▶ _What this task involves_: Could you please output all of the records exactly?

Saved entries:
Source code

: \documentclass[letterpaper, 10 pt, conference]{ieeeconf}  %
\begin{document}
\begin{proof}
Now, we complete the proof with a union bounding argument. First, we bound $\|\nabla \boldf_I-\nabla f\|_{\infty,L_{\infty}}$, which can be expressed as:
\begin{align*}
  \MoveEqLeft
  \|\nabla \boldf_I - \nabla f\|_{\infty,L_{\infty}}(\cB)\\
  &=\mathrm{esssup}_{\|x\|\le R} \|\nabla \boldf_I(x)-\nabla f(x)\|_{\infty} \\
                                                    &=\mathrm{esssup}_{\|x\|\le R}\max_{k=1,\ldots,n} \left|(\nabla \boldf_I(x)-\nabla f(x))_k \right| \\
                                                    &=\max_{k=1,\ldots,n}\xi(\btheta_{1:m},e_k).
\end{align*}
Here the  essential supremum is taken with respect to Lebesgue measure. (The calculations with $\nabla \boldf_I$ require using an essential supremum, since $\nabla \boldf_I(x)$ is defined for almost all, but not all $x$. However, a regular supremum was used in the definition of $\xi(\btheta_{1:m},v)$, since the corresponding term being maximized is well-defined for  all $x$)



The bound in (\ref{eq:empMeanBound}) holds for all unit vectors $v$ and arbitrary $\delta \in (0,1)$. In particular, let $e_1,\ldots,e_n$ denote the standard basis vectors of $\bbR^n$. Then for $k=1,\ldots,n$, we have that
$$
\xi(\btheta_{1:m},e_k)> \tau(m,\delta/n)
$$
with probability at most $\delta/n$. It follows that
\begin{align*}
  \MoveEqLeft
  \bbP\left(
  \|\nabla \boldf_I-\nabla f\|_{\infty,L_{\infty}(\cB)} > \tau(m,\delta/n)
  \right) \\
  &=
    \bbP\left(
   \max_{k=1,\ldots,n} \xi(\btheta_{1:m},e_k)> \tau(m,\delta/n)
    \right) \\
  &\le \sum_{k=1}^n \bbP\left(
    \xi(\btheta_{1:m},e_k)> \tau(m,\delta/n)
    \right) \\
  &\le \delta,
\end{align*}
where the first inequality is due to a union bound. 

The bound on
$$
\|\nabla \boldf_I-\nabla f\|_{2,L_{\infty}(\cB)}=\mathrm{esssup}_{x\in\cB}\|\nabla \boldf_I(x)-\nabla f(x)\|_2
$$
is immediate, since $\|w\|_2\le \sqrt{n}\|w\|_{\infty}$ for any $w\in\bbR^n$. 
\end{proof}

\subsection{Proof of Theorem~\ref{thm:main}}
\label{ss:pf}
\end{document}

▶ _Written answer_:
Source code

: \documentclass[letterpaper, 10 pt, conference]{ieeeconf}  %
\begin{document}
\begin{proof}
Now, we complete the proof with a union bounding argument. First, we bound $\|\nabla \boldf_I-\nabla f\|_{\infty,L_{\infty}}$, which can be expressed as:
\begin{align*}
  \MoveEqLeft
  \|\nabla \boldf_I - \nabla f\|_{\infty,L_{\infty}}(\cB)\\
  &=\mathrm{esssup}_{\|x\|\le R} \|\nabla \boldf_I(x)-\nabla f(x)\|_{\infty} \\
                                                    &=\mathrm{esssup}_{\|x\|\le R}\max_{k=1,\ldots,n} \left|(\nabla \boldf_I(x)-\nabla f(x))_k \right| \\
                                                    &=\max_{k=1,\ldots,n}\xi(\btheta_{1:m},e_k).
\end{align*}
Here the  essential supremum is taken with respect to Lebesgue measure. (The calculations with $\nabla \boldf_I$ require using an essential supremum, since $\nabla \boldf_I(x)$ is defined for almost all, but not all $x$. However, a regular supremum was used in the definition of $\xi(\btheta_{1:m},v)$, since the corresponding term being maximized is well-defined for  all $x$)



The bound in (\ref{eq:empMeanBound}) holds for all unit vectors $v$ and arbitrary $\delta \in (0,1)$. In particular, let $e_1,\ldots,e_n$ denote the standard basis vectors of $\bbR^n$. Then for $k=1,\ldots,n$, we have that
$$
\xi(\btheta_{1:m},e_k)> \tau(m,\delta/n)
$$
with probability at most $\delta/n$. It follows that
\begin{align*}
  \MoveEqLeft
  \bbP\left(
  \|\nabla \boldf_I-\nabla f\|_{\infty,L_{\infty}(\cB)} > \tau(m,\delta/n)
  \right) \\
  &=
    \bbP\left(
   \max_{k=1,\ldots,n} \xi(\btheta_{1:m},e_k)> \tau(m,\delta/n)
    \right) \\
  &\le \sum_{k=1}^n \bbP\left(
    \xi(\btheta_{1:m},e_k)> \tau(m,\delta/n)
    \right) \\
  &\le \delta,
\end{align*}
where the first inequality is due to a union bound. 

The bound on
$$
\|\nabla \boldf_I-\nabla f\|_{2,L_{\infty}(\cB)}=\mathrm{esssup}_{x\in\cB}\|\nabla \boldf_I(x)-\nabla f(x)\|_2
$$
is immediate, since $\|w\|_2\le \sqrt{n}\|w\|_{\infty}$ for any $w\in\bbR^n$. 
\end{proof}

\subsection{Proof of Theorem~\ref{thm:main}}
\label{ss:pf}
\end{document}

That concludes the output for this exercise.